NY high court to hear case that may return 100,000 homes to rent-regulated status

The Court of Appeals, New York State’s highest court, is set to hear arguments on a case that may result in the return of over 100,000 apartments to rent-regulated status.

The case, Altman v. 285 W. Fourth LLC, may provide tenants a legal precedent for challenging market rate rents in their apartments. The plaintiff in the case, a certain Richard Altman, was awarded damages for rent overcharges over a four-year period. The New York Supreme Court decision, which was handed down in February of last year, also set the legal rent at $1,829.49, the last rental rate that was registered with the Division of Housing and Community Renewal.

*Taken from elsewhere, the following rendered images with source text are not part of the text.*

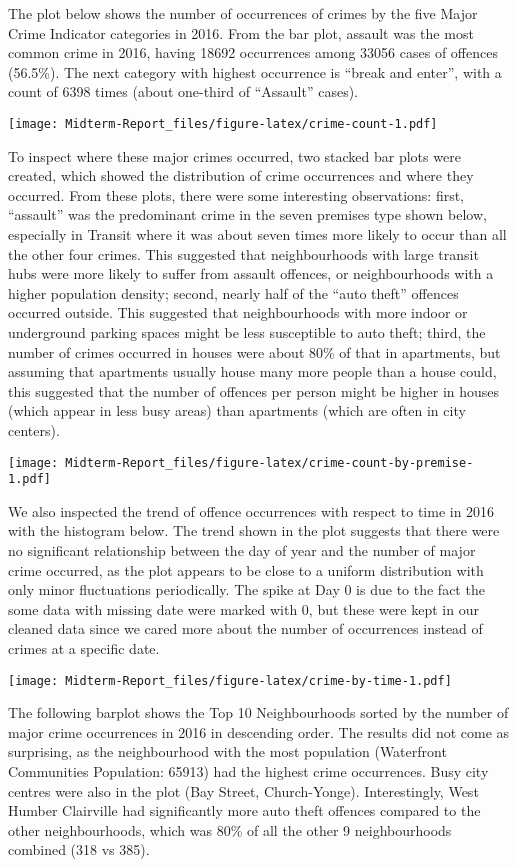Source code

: \documentclass[
]{article}
\begin{document}
The plot below shows the number of occurrences of crimes by the five
Major Crime Indicator categories in 2016. From the bar plot, assault was
the most common crime in 2016, having 18692 occurrences among 33056
cases of offences (56.5\%). The next category with highest occurrence is
``break and enter'', with a count of 6398 times (about one-third of
``Assault'' cases).

\texttt{[image: Midterm-Report\_files/figure-latex/crime-count-1.pdf]}

To inspect where these major crimes occurred, two stacked bar plots were
created, which showed the distribution of crime occurrences and where
they occurred. From these plots, there were some interesting
observations: first, ``assault'' was the predominant crime in the seven
premises type shown below, especially in Transit where it was about
seven times more likely to occur than all the other four crimes. This
suggested that neighbourhoods with large transit hubs were more likely
to suffer from assault offences, or neighbourhoods with a higher
population density; second, nearly half of the ``auto theft'' offences
occurred outside. This suggested that neighbourhoods with more indoor or
underground parking spaces might be less susceptible to auto theft;
third, the number of crimes occurred in houses were about 80\% of that
in apartments, but assuming that apartments usually house many more
people than a house could, this suggested that the number of offences
per person might be higher in houses (which appear in less busy areas)
than apartments (which are often in city centers).

\texttt{[image: Midterm-Report\_files/figure-latex/crime-count-by-premise-1.pdf]}

We also inspected the trend of offence occurrences with respect to time
in 2016 with the histogram below. The trend shown in the plot suggests
that there were no significant relationship between the day of year and
the number of major crime occurred, as the plot appears to be close to a
uniform distribution with only minor fluctuations periodically. The
spike at Day 0 is due to the fact the some data with missing date were
marked with 0, but these were kept in our cleaned data since we cared
more about the number of occurrences instead of crimes at a specific
date.

\texttt{[image: Midterm-Report\_files/figure-latex/crime-by-time-1.pdf]}

The following barplot shows the Top 10 Neighbourhoods sorted by the
number of major crime occurrences in 2016 in descending order. The
results did not come as surprising, as the neighbourhood with the most
population (Waterfront Communities Population: 65913) had the highest
crime occurrences. Busy city centres were also in the plot (Bay Street,
Church-Yonge). Interestingly, West Humber Clairville had significantly
more auto theft offences compared to the other neighbourhoods, which was
80\% of all the other 9 neighbourhoods combined (318 vs 385).
\end{document}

The First Judicial Department of the Appellate Division upheld the decision last October, saying that the previous ruling properly fixed the legal rent. The case may change how apartments become market rate units. Currently, property owners can apply to deregulate apartments once the rent hits $2,700, according to the Rent Guidelines Board. Landlords currently boost rents by renovating apartments when tenants leave. The case may make it necessary for apartments to reach the rent threshold while it is occupied, which takes longer.

Belkin Burden Wenig & Goldman’s Matthew Brett, the counsel for a coalition seeking a review of the decision, disputed the previous ruling, saying that the elevation of the case to the Court of Appeals is evidence of merit.

“The fact that the Court of Appeals, New York’s Highest Court, has granted leave to hear the appeal is significant,” Brett said.

“Property owners for decades have deregulated rent stabilized apartments by lawfully taking rent increases that brought an outgoing tenant’s legal rent over the deregulation threshold.  If the rent was lawfully raised above the threshold, then the next incoming tenant would be a free market tenant. The Appellate Division inexplicably rejected this procedure and upended a decades-long practice of deregulating apartments—a practice supported by the explicit language of the Rent Stabilization Law, the Rent Stabilization Code, agency precedent and many cases.”

REBNY, the Rent Stabilization Association and the Community Housing Improvement Program filed amicus briefs in support of the defendant’s claim in the First Judicial Department. The groups, along with Small Property Owners of New York and the AOAC, are now the petitioners for reviewing the ruling.